Exercise input –
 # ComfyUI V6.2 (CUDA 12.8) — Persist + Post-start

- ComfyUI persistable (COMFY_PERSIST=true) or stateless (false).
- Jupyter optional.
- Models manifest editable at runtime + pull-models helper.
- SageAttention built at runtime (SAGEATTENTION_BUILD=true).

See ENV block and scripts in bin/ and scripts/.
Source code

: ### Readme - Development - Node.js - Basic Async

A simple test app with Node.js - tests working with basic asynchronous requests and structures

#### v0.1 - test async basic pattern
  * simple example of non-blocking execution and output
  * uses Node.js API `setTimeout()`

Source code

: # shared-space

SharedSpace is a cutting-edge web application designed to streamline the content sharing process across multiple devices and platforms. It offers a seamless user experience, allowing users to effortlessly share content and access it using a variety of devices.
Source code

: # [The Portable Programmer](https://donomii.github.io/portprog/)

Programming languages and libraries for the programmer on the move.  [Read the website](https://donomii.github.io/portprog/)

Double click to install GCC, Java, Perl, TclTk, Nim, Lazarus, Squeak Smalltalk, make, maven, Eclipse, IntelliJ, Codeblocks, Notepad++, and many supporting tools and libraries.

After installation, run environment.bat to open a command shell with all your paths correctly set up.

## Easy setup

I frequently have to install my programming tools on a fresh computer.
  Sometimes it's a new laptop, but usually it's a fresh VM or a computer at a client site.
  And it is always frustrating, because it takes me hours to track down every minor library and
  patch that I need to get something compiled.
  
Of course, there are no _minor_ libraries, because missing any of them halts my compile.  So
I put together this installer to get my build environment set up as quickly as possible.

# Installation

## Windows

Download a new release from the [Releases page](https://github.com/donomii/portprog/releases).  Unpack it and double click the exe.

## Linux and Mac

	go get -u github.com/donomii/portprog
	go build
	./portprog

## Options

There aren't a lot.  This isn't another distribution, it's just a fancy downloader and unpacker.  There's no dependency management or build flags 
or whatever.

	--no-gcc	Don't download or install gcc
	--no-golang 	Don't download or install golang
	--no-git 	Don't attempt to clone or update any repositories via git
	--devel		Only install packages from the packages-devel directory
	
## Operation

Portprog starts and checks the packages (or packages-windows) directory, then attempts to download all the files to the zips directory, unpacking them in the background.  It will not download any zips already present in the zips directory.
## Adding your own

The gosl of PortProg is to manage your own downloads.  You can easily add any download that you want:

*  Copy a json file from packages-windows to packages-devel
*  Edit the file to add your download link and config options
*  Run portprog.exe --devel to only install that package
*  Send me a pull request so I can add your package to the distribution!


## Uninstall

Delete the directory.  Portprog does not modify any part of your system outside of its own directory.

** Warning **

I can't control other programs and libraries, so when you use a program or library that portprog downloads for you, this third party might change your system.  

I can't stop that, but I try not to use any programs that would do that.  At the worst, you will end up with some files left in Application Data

What is expected –
An exact copy of every record is required here.

Exercise solution –
 # ComfyUI V6.2 (CUDA 12.8) — Persist + Post-start

- ComfyUI persistable (COMFY_PERSIST=true) or stateless (false).
- Jupyter optional.
- Models manifest editable at runtime + pull-models helper.
- SageAttention built at runtime (SAGEATTENTION_BUILD=true).

See ENV block and scripts in bin/ and scripts/.
Source code

: ### Readme - Development - Node.js - Basic Async

A simple test app with Node.js - tests working with basic asynchronous requests and structures

#### v0.1 - test async basic pattern
  * simple example of non-blocking execution and output
  * uses Node.js API `setTimeout()`

Source code

: # shared-space

SharedSpace is a cutting-edge web application designed to streamline the content sharing process across multiple devices and platforms. It offers a seamless user experience, allowing users to effortlessly share content and access it using a variety of devices.
Source code

: # [The Portable Programmer](https://donomii.github.io/portprog/)

Programming languages and libraries for the programmer on the move.  [Read the website](https://donomii.github.io/portprog/)

Double click to install GCC, Java, Perl, TclTk, Nim, Lazarus, Squeak Smalltalk, make, maven, Eclipse, IntelliJ, Codeblocks, Notepad++, and many supporting tools and libraries.

After installation, run environment.bat to open a command shell with all your paths correctly set up.

## Easy setup

I frequently have to install my programming tools on a fresh computer.
  Sometimes it's a new laptop, but usually it's a fresh VM or a computer at a client site.
  And it is always frustrating, because it takes me hours to track down every minor library and
  patch that I need to get something compiled.
  
Of course, there are no _minor_ libraries, because missing any of them halts my compile.  So
I put together this installer to get my build environment set up as quickly as possible.

# Installation

## Windows

Download a new release from the [Releases page](https://github.com/donomii/portprog/releases).  Unpack it and double click the exe.

## Linux and Mac

	go get -u github.com/donomii/portprog
	go build
	./portprog

## Options

There aren't a lot.  This isn't another distribution, it's just a fancy downloader and unpacker.  There's no dependency management or build flags 
or whatever.

	--no-gcc	Don't download or install gcc
	--no-golang 	Don't download or install golang
	--no-git 	Don't attempt to clone or update any repositories via git
	--devel		Only install packages from the packages-devel directory
	
## Operation

Portprog starts and checks the packages (or packages-windows) directory, then attempts to download all the files to the zips directory, unpacking them in the background.  It will not download any zips already present in the zips directory.
## Adding your own

The gosl of PortProg is to manage your own downloads.  You can easily add any download that you want:

*  Copy a json file from packages-windows to packages-devel
*  Edit the file to add your download link and config options
*  Run portprog.exe --devel to only install that package
*  Send me a pull request so I can add your package to the distribution!


## Uninstall

Delete the directory.  Portprog does not modify any part of your system outside of its own directory.

** Warning **

I can't control other programs and libraries, so when you use a program or library that portprog downloads for you, this third party might change your system.  

I can't stop that, but I try not to use any programs that would do that.  At the worst, you will end up with some files left in Application Data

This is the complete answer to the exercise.